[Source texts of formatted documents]
++++++

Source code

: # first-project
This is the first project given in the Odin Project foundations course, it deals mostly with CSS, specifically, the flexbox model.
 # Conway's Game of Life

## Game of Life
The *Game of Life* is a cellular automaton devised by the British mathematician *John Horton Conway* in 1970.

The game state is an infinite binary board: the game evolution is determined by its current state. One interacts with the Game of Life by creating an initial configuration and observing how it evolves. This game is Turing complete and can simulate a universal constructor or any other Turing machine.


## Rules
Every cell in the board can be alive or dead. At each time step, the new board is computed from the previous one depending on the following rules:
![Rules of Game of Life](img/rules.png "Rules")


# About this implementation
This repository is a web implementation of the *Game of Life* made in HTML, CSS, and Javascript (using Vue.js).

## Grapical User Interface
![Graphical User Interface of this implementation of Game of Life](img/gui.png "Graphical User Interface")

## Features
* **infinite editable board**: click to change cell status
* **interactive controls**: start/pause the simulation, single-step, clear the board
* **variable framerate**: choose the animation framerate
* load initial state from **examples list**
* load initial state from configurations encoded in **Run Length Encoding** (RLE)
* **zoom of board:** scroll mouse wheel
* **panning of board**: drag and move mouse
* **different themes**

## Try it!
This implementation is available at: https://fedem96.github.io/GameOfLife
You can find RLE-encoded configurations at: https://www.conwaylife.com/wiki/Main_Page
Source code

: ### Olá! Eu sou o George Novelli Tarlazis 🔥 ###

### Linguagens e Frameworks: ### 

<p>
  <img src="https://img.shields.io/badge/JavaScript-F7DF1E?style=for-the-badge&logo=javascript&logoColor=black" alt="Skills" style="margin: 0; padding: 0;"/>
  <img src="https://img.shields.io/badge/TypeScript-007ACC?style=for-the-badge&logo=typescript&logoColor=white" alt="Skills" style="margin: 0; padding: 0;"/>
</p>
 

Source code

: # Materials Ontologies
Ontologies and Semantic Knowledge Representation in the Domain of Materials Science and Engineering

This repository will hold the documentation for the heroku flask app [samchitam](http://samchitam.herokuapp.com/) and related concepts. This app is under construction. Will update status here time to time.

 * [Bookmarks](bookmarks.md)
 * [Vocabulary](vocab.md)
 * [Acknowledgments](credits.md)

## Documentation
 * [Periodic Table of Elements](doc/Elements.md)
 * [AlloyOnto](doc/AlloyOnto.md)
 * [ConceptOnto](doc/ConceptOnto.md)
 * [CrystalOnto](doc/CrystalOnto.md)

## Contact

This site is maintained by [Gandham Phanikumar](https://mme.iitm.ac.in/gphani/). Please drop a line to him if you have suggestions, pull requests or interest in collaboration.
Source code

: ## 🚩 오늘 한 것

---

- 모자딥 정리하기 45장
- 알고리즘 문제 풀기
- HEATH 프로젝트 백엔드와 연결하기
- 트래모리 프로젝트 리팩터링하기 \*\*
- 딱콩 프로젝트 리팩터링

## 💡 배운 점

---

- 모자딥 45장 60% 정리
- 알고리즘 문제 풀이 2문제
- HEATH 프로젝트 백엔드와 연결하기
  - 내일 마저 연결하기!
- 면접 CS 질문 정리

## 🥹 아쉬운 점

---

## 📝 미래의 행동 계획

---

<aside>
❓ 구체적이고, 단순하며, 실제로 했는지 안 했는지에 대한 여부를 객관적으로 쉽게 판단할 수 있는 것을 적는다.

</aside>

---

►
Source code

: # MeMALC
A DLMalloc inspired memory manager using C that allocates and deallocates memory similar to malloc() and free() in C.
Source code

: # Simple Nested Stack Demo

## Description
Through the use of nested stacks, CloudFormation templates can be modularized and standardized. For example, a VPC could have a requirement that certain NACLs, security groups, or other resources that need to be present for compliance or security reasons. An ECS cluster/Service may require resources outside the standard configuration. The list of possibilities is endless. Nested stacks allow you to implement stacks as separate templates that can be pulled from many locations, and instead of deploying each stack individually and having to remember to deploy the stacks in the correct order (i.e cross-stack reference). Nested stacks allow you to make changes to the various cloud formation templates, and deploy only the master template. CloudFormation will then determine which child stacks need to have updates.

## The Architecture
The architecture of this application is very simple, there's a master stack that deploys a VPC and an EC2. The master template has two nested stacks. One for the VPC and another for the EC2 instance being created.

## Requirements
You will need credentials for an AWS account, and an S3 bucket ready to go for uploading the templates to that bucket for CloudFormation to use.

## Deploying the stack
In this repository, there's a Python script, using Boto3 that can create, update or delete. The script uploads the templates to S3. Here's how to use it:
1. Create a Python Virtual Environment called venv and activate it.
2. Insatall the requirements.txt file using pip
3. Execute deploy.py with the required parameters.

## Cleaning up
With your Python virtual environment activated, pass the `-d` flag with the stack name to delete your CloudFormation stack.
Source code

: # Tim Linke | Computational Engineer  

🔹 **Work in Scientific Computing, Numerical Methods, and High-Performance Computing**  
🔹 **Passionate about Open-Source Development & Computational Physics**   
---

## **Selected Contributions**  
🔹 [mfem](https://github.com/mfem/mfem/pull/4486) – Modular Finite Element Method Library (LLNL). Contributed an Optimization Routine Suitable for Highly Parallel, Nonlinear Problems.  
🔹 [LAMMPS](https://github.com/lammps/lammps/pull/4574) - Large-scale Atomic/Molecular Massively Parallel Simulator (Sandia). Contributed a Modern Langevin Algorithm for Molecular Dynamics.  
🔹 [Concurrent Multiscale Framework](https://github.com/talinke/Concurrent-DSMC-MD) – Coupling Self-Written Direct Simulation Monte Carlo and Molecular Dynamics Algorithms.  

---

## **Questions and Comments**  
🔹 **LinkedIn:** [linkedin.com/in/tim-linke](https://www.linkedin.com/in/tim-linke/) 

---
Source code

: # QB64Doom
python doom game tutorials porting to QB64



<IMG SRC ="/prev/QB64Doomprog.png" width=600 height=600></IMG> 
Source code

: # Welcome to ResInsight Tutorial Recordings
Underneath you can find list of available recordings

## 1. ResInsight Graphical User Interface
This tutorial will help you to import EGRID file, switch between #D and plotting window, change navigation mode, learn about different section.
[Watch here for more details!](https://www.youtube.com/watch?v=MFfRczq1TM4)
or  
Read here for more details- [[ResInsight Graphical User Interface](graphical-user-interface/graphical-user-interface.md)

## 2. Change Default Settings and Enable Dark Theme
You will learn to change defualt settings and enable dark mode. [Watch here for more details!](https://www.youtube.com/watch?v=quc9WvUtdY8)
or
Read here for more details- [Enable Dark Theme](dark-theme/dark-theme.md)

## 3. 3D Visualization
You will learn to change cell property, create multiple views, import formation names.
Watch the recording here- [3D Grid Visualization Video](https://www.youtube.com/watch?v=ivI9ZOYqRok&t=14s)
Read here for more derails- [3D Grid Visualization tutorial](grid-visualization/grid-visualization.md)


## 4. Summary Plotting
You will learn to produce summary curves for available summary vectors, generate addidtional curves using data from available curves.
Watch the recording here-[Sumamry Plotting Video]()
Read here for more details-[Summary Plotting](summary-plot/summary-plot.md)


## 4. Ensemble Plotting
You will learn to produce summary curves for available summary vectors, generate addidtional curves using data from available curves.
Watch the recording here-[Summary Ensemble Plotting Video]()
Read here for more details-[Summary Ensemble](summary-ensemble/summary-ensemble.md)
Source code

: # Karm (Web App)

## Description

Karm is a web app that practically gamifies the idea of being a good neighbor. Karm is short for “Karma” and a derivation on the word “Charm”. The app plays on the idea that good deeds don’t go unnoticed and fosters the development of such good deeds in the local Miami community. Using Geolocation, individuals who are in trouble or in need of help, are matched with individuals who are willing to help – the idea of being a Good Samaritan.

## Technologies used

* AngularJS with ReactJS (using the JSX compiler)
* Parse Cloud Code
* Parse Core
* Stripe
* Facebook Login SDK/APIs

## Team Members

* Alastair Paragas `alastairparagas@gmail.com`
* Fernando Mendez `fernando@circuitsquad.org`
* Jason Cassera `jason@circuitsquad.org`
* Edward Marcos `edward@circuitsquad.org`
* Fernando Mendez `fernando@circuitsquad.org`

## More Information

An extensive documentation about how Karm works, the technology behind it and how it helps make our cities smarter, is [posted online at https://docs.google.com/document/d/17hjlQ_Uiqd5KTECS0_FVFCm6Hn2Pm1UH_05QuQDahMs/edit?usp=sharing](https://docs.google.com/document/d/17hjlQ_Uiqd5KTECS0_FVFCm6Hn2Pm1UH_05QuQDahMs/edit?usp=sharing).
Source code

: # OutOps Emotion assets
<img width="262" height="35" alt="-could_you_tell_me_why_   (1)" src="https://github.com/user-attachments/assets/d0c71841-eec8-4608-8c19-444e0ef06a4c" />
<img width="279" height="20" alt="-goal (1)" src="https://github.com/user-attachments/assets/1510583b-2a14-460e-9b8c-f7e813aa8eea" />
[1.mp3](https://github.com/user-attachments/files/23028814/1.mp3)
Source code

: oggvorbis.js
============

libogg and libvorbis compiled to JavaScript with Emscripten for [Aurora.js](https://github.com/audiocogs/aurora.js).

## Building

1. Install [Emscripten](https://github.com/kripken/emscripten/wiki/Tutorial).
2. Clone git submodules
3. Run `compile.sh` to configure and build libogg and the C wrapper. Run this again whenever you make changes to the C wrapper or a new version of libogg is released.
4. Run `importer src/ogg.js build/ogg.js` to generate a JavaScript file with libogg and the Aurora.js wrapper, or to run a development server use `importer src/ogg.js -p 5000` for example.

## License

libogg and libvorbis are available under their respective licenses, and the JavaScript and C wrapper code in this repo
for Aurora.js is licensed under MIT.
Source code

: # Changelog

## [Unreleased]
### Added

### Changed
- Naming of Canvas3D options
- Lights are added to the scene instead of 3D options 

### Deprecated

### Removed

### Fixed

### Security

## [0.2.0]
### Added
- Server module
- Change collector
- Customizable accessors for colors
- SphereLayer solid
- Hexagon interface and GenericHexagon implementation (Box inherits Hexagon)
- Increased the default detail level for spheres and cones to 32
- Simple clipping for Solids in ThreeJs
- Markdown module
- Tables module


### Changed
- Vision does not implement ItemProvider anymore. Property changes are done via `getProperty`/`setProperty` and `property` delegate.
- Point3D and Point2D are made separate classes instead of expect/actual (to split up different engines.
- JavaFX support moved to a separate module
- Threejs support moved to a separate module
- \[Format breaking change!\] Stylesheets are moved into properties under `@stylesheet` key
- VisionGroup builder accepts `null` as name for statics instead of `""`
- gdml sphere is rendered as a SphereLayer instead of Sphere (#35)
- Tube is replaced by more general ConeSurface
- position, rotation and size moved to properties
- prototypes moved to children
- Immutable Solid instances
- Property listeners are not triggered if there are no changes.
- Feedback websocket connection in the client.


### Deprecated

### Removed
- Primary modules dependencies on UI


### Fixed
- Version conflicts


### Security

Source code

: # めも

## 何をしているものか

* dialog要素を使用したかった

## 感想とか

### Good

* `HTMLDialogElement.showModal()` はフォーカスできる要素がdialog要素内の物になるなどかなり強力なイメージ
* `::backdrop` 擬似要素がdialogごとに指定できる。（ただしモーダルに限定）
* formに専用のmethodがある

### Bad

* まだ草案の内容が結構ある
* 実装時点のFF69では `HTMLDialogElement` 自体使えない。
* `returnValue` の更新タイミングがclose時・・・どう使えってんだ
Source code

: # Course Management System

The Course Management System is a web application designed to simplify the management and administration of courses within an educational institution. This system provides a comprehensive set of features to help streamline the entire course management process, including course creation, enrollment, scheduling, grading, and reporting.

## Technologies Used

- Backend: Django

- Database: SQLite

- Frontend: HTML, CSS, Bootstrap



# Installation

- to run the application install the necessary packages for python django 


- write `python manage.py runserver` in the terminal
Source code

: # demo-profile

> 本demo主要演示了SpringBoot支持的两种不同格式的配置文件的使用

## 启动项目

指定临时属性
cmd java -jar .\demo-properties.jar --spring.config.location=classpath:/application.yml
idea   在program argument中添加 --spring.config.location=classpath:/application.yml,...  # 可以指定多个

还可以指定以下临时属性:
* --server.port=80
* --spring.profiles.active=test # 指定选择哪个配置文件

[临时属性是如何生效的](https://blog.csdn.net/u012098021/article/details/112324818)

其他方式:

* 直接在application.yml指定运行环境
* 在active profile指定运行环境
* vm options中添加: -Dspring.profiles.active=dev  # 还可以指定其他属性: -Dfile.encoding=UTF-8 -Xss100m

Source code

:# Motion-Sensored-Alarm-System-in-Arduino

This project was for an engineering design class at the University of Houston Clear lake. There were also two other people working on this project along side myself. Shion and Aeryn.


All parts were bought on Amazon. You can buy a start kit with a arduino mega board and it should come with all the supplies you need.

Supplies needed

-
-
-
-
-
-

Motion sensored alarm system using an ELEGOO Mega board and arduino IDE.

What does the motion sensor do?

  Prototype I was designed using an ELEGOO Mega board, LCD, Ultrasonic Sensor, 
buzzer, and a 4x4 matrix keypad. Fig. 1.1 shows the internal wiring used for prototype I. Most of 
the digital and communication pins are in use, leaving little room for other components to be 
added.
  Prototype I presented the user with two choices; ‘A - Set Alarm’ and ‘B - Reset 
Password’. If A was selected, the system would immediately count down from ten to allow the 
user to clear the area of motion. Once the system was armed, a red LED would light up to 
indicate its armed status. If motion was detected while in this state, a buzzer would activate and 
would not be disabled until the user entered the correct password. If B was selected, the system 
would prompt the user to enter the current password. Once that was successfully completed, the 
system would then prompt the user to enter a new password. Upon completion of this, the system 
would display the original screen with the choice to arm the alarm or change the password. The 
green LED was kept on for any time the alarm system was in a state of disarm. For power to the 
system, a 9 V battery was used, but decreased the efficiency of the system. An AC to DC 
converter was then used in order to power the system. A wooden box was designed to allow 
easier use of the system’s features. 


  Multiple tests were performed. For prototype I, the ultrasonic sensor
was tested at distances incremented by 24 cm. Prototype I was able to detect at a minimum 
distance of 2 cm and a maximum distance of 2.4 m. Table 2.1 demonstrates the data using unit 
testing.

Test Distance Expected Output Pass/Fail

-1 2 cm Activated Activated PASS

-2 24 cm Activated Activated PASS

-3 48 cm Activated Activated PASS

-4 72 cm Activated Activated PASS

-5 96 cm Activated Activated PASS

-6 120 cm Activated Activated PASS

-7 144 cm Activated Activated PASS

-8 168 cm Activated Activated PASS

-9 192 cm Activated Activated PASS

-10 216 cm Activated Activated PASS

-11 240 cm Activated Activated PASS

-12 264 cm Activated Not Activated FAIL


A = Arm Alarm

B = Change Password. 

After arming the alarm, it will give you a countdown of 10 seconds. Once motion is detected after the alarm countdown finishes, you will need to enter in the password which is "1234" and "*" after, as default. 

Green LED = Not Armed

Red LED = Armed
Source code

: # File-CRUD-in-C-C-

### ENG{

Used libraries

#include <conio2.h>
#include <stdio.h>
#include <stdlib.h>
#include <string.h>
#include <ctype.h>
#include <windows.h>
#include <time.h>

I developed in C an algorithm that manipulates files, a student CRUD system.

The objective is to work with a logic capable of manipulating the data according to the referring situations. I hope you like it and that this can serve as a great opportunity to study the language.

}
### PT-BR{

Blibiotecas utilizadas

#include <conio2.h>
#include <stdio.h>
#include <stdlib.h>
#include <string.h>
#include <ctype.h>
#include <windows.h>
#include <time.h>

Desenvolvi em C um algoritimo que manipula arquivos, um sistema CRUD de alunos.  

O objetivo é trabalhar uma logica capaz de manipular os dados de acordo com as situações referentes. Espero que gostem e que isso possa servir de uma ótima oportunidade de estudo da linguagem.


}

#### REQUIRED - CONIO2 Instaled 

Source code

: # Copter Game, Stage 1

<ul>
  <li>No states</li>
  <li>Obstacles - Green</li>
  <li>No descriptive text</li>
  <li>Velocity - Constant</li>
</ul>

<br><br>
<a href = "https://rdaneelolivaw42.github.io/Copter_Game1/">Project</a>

++++++

◆ **TASK TO CARRY OUT**: Select all lines with the word "support" from the entries above.

◆ **ANSWER BELOW**:
- JavaFX support moved to a separate module
- Threejs support moved to a separate module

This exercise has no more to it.